Task instructions -
Once you have read the entries, copy all of them exactly.

******

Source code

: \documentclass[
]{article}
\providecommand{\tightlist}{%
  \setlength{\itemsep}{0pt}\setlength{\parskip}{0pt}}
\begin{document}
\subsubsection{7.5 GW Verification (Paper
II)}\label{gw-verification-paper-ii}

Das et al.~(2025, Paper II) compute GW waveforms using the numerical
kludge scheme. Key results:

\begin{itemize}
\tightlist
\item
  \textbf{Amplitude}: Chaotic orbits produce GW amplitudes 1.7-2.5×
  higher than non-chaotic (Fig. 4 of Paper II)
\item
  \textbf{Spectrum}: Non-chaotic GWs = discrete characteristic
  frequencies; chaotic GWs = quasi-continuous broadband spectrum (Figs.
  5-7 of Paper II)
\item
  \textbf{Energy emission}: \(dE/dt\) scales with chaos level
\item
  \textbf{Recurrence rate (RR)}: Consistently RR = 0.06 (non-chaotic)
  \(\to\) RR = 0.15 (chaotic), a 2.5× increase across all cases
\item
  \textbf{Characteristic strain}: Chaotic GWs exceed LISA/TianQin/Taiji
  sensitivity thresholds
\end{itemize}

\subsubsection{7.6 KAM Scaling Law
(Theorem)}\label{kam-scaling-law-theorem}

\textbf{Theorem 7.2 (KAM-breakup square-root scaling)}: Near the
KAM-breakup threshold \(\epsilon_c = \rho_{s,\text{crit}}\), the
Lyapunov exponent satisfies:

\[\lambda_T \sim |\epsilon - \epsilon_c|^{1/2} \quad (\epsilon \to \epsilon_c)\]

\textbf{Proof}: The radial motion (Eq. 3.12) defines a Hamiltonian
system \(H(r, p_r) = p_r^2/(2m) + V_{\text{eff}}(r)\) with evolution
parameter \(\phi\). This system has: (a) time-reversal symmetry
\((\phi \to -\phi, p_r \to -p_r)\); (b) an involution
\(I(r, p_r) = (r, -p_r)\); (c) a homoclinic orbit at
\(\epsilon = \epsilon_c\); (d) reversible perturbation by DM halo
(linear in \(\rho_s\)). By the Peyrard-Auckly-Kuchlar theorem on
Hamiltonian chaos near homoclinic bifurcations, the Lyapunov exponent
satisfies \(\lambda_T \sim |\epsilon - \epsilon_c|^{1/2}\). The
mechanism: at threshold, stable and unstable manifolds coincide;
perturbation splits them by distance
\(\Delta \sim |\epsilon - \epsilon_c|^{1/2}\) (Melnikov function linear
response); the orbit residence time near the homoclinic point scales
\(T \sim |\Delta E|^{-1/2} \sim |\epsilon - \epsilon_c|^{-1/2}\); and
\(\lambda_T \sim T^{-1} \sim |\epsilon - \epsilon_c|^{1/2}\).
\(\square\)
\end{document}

******

Solution -
Source code

: \documentclass[
]{article}
\providecommand{\tightlist}{%
  \setlength{\itemsep}{0pt}\setlength{\parskip}{0pt}}
\begin{document}
\subsubsection{7.5 GW Verification (Paper
II)}\label{gw-verification-paper-ii}

Das et al.~(2025, Paper II) compute GW waveforms using the numerical
kludge scheme. Key results:

\begin{itemize}
\tightlist
\item
  \textbf{Amplitude}: Chaotic orbits produce GW amplitudes 1.7-2.5×
  higher than non-chaotic (Fig. 4 of Paper II)
\item
  \textbf{Spectrum}: Non-chaotic GWs = discrete characteristic
  frequencies; chaotic GWs = quasi-continuous broadband spectrum (Figs.
  5-7 of Paper II)
\item
  \textbf{Energy emission}: \(dE/dt\) scales with chaos level
\item
  \textbf{Recurrence rate (RR)}: Consistently RR = 0.06 (non-chaotic)
  \(\to\) RR = 0.15 (chaotic), a 2.5× increase across all cases
\item
  \textbf{Characteristic strain}: Chaotic GWs exceed LISA/TianQin/Taiji
  sensitivity thresholds
\end{itemize}

\subsubsection{7.6 KAM Scaling Law
(Theorem)}\label{kam-scaling-law-theorem}

\textbf{Theorem 7.2 (KAM-breakup square-root scaling)}: Near the
KAM-breakup threshold \(\epsilon_c = \rho_{s,\text{crit}}\), the
Lyapunov exponent satisfies:

\[\lambda_T \sim |\epsilon - \epsilon_c|^{1/2} \quad (\epsilon \to \epsilon_c)\]

\textbf{Proof}: The radial motion (Eq. 3.12) defines a Hamiltonian
system \(H(r, p_r) = p_r^2/(2m) + V_{\text{eff}}(r)\) with evolution
parameter \(\phi\). This system has: (a) time-reversal symmetry
\((\phi \to -\phi, p_r \to -p_r)\); (b) an involution
\(I(r, p_r) = (r, -p_r)\); (c) a homoclinic orbit at
\(\epsilon = \epsilon_c\); (d) reversible perturbation by DM halo
(linear in \(\rho_s\)). By the Peyrard-Auckly-Kuchlar theorem on
Hamiltonian chaos near homoclinic bifurcations, the Lyapunov exponent
satisfies \(\lambda_T \sim |\epsilon - \epsilon_c|^{1/2}\). The
mechanism: at threshold, stable and unstable manifolds coincide;
perturbation splits them by distance
\(\Delta \sim |\epsilon - \epsilon_c|^{1/2}\) (Melnikov function linear
response); the orbit residence time near the homoclinic point scales
\(T \sim |\Delta E|^{-1/2} \sim |\epsilon - \epsilon_c|^{-1/2}\); and
\(\lambda_T \sim T^{-1} \sim |\epsilon - \epsilon_c|^{1/2}\).
\(\square\)
\end{document}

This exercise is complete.